> _YOUR INSTRUCTIONS_
Nothing but the line with "3. Is PCIe 5.0" and the lines after it, through the end of the records below, is to be repeated, exactly as it is.
──────── AVAILABLE DATA
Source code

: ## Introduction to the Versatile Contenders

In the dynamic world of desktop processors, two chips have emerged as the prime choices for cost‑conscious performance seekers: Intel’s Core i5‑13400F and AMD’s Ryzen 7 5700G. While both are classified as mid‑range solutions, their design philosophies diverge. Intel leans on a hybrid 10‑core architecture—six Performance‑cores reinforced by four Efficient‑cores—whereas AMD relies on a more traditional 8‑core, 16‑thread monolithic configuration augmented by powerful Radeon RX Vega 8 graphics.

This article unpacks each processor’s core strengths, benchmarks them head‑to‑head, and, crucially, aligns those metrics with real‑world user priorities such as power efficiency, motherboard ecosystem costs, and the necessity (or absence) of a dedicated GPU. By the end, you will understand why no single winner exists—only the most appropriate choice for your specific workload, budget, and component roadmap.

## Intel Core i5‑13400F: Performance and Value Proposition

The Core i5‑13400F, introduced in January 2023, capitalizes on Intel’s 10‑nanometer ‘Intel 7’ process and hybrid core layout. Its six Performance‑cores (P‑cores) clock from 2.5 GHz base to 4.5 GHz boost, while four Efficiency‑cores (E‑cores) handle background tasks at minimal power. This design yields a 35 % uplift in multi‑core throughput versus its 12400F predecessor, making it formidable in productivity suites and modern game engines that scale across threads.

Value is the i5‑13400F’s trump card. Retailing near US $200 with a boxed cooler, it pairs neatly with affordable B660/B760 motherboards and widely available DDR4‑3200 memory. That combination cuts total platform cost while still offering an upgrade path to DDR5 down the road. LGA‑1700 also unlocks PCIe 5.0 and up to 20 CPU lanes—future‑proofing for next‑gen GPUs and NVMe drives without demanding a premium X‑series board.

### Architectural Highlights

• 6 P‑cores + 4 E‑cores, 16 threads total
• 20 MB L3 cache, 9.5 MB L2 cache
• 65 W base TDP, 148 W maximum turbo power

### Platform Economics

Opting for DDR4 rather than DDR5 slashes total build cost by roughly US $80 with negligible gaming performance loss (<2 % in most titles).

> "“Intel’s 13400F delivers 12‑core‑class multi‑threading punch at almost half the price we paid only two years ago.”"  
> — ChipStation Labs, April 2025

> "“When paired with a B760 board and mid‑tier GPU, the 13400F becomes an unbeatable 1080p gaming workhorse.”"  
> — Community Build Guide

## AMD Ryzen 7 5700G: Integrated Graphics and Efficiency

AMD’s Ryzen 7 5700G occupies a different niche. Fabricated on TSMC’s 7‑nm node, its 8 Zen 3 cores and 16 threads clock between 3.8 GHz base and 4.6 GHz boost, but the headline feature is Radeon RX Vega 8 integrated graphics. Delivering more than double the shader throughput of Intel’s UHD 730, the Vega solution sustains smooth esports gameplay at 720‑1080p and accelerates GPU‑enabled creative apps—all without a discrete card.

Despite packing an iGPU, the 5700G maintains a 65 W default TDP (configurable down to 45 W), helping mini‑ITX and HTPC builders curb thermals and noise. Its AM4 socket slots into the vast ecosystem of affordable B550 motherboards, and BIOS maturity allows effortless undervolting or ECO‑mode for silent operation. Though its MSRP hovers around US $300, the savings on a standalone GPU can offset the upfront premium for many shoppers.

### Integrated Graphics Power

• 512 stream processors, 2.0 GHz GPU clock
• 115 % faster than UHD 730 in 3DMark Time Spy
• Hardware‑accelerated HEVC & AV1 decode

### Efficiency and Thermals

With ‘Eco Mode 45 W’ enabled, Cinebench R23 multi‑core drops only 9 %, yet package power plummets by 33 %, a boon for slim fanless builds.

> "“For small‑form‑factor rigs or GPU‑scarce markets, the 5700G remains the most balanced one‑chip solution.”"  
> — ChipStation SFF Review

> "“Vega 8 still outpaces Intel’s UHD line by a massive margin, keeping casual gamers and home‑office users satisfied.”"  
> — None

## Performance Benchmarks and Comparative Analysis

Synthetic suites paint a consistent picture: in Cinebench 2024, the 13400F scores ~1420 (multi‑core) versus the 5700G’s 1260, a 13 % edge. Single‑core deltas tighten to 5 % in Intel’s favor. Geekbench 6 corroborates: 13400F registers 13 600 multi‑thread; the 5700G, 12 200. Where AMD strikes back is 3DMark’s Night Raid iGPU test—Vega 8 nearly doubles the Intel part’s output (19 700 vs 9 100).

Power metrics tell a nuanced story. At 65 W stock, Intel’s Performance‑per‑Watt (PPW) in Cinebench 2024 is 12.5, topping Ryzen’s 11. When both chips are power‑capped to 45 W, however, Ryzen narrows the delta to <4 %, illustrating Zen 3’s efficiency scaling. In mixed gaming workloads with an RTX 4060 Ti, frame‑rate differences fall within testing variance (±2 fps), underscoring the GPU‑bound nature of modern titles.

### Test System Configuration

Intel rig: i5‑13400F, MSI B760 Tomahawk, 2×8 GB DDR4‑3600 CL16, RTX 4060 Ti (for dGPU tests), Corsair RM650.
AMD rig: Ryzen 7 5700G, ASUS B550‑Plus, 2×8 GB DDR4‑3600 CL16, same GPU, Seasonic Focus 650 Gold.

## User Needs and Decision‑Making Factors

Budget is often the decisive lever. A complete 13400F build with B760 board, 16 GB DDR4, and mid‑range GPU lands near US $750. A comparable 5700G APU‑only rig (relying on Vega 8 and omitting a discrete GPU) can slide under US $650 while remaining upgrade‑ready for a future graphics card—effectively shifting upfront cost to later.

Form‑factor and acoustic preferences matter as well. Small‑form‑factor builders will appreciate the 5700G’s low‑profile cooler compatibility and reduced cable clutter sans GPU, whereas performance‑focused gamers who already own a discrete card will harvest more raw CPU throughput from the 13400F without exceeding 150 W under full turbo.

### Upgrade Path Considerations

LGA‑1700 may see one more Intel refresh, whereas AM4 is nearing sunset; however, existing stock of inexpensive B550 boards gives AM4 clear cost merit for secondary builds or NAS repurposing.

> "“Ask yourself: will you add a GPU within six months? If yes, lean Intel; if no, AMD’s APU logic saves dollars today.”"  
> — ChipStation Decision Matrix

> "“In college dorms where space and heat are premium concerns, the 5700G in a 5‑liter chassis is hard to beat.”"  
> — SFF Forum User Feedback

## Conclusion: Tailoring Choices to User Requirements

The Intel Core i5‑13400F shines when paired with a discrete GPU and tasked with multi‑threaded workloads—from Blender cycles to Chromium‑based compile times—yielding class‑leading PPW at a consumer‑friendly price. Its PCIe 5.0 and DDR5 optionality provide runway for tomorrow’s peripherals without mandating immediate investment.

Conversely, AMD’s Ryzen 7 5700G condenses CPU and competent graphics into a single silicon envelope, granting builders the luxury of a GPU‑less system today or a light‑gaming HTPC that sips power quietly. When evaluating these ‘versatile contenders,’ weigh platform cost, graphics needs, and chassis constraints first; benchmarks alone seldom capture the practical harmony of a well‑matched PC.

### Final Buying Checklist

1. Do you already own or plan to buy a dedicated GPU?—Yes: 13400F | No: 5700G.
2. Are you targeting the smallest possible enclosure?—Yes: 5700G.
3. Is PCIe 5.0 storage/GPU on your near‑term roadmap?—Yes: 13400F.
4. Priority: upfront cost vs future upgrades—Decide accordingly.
────────────────
> _SOLUTION BELOW_
3. Is PCIe 5.0 storage/GPU on your near‑term roadmap?—Yes: 13400F.
4. Priority: upfront cost vs future upgrades—Decide accordingly.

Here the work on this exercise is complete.